Mahalo Answers Pays Cash for Your Two Cents

Search engine Mahalo creates a marketplace for users' knowledge.

Dec. 15, 2008— -- Mahalo, the human powered search engine, is launching a crowd-sourced Q&A feature Monday to compete with sites like Yahoo Answers and Wiki.Answers. But unlike those already out there, Mahalo Answers is creating a marketplace for your knowledge.

When you submit a question, you can offer a "tip" of a few bucks (using PayPal) to whomever can give you the best answer. The money makes responses more reliable and is an incentive to answer accurately and often.

There are point systems to rate members and Mahalo dollars that drive the economy. Each Mahalo dollar is worth 75 cents in real U.S. dollars. Once you have collected more than $40 Mahalo dollars, you can cash them in and Mahalo will send you a check, keeping 25 percent for themselves.

After a question closes, Mahalo adds advertising to the archive for additional revenue. And it will jump start the economy by dishing out several hundred thousand dollars among current Mahalo members and beta testers.

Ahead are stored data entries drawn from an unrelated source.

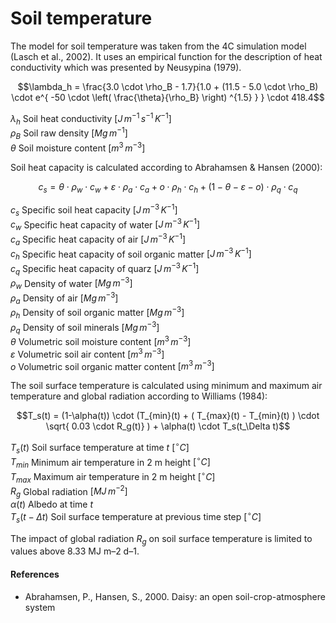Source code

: # Soil temperature

The model for soil temperature was taken from the 4C simulation model (Lasch et al., 2002). It uses an empirical function for the description of heat conductivity which was presented by Neusypina (1979).

$$\lambda_h = \frac{3.0 \cdot \rho_B - 1.7}{1.0 + (11.5 - 5.0 \cdot \rho_B) \cdot e^{ -50 \cdot \left( \frac{\theta}{\rho_B} \right) ^{1.5} } } \cdot 418.4$$

$\lambda_h$ Soil heat conductivity $[J \, m^{-1} \, s^{-1} \, K^{-1}]$<br>
$\rho_B$ Soil raw density $[Mg \, m^{-1}]$<br>
$\theta$ Soil moisture content $[m^3 \, m^{-3}]$<br>

Soil heat capacity is calculated according to Abrahamsen & Hansen (2000):

$$c_s = \theta \cdot \rho_w \cdot c_w + \varepsilon \cdot \rho_a \cdot c_a + o \cdot \rho_h \cdot c_h + (1-\theta - \varepsilon - o) \cdot \rho_q \cdot c_q$$

$c_s$ Specific soil heat capacity $[J \, m^{-3} \, K^{-1}]$<br>
$c_w$ Specific heat capacity of water $[J \, m^{-3} \, K^{-1}]$<br>
$c_a$ Specific heat capacity of air	$[J \, m^{-3} \, K^{-1}]$<br>
$c_h$ Specific heat capacity of soil organic matter	$[J \, m^{-3} \, K^{-1}]$<br>
$c_q$ Specific heat capacity of quarz $[J \, m^{-3} \, K^{-1}]$<br>
$\rho_w$ Density of water $[Mg \, m^{-3}]$<br>
$\rho_a$ Density of air	$[Mg \, m^{-3}]$<br>
$\rho_h$ Density of soil organic matter	$[Mg \, m^{-3}]$<br>
$\rho_q$ Density of soil minerals $[Mg \, m^{-3}]$<br>
$\theta$ Volumetric soil moisture content $[m^{3} \, m^{-3}]$<br>
$\varepsilon$ Volumetric soil air content $[m^{3} \, m^{-3}]$<br>
$o$	Volumetric soil organic matter content $[m^{3} \, m^{-3}]$<br>

The soil surface temperature is calculated using minimum and maximum air temperature and global radiation according to Williams (1984):

$$T_s(t) = (1-\alpha(t)) \cdot (T_{min}(t) + ( T_{max}(t) - T_{min}(t) ) \cdot \sqrt{ 0.03 \cdot R_g(t)}  ) + \alpha(t) \cdot T_s(t_\Delta t)$$

$T_s(t)$ Soil surface temperature at time $t$ $[^{\circ}C]$<br>
$T_{min}$ Minimum air temperature in 2 m height $[^{\circ}C]$<br>
$T_{max}$ Maximum air temperature in 2 m height $[^{\circ}C]$<br>
$R_g$ Global radiation $[MJ \, m^{-2}]$<br>
$\alpha(t)$ Albedo at time $t$<br>
$T_s(t-\Delta t)$ Soil surface temperature at previous time step $[^{\circ}C]$<br>

The impact of global radiation $R_g$ on soil surface temperature is limited to values above 8.33 MJ m–2 d–1.

#### References

* Abrahamsen, P., Hansen, S., 2000. Daisy: an open soil-crop-atmosphere system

Google had a (now defunct) Q&A site that allowed people to ask questions and pay for answers, but it only involved a select group of professionals doing the research and took a while to get a reply.

"It became a very slow boring process, it didn't have that sort of fun game system to it," said Mahalo founder Jason Calacanis. "And it was high risk."

"Here people compete to give you the best answer," he said.

It's an interesting business model, and from what we've seen can be very addicting. There's certainly a potential for people to become semi-professional "answerers," who are constantly trolling the site for new questions that offer tips. And there's little potential for spam as users will rate them down in rankings, and questioners control who – if anyone – gets their money.

The ranking and rating system also prevent people from abusing the system by offering tips and never following through with a payment. You only have four days to choose an answer or request a refund. If you don't, the users can vote on which question was the best. If you get no answers at all, you automatically get your money back.

Calacanis says questions will probably be a mix of factual requests (they discourage seeking serious health, financial or legal advice) and opinions. You can ask direct questions to specific people as well. The system supports multimedia, so answers can also come in the form of video.

There's also Twitter integration, where you can tweet your questions to encourage your followers to answer – if it's successful, maybe this could become a revenue model for the microblogging service. So many people are already asking questions to their legions of followers, why not include a little cash incentive?